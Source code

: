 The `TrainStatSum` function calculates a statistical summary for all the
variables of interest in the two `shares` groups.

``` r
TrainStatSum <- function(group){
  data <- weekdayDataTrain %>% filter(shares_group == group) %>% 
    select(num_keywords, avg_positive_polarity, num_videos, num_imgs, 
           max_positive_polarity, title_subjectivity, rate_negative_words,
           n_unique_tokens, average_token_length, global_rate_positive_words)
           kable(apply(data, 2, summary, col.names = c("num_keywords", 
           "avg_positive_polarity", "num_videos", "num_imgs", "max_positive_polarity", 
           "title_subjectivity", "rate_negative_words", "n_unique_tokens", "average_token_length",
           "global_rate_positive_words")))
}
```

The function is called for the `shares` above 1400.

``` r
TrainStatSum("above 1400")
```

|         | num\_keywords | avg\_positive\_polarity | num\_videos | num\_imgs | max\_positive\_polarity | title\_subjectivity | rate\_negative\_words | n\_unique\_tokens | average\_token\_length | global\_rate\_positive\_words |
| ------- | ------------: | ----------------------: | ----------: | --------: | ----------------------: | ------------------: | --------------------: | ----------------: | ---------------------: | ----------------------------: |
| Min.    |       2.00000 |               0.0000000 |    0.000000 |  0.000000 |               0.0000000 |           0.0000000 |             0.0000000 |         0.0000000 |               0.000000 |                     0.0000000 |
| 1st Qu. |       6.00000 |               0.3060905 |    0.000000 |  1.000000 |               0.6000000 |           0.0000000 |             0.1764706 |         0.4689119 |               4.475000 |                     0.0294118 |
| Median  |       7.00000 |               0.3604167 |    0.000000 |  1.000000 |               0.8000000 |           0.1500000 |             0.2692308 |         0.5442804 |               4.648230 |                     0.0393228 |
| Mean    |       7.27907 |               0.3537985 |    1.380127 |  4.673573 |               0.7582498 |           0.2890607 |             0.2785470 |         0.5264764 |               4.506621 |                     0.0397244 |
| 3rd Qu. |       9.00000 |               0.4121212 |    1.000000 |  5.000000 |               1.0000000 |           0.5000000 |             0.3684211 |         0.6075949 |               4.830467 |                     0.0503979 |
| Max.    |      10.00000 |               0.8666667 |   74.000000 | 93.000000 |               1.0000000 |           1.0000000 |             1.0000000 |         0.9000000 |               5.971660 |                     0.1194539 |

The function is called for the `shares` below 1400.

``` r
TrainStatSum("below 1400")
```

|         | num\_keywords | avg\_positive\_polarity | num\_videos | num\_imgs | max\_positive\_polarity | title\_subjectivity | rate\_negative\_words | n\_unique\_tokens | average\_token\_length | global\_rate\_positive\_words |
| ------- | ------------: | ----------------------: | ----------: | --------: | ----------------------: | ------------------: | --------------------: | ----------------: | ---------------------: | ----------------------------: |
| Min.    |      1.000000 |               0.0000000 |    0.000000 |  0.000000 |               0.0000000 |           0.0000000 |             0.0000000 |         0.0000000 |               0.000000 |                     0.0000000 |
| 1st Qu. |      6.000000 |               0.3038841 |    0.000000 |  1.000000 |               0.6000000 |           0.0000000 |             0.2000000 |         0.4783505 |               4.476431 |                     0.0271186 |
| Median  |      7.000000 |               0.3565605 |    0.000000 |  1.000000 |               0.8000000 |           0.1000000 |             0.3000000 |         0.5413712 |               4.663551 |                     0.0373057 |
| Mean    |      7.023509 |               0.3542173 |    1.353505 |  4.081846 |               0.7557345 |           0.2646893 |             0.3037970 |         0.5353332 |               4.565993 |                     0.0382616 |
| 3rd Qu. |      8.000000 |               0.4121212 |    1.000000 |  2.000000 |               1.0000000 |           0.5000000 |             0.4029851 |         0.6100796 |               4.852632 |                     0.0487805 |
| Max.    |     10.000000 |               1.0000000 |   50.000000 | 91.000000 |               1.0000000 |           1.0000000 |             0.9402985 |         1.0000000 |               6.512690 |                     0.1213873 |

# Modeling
+--
Exactly and in full, write out the lines from the one containing "50.000000 | 91.000000" through the end of the listing.

Task answer —
| Max.    |     10.000000 |               1.0000000 |   50.000000 | 91.000000 |               1.0000000 |           1.0000000 |             0.9402985 |         1.0000000 |               6.512690 |                     0.1213873 |

# Modeling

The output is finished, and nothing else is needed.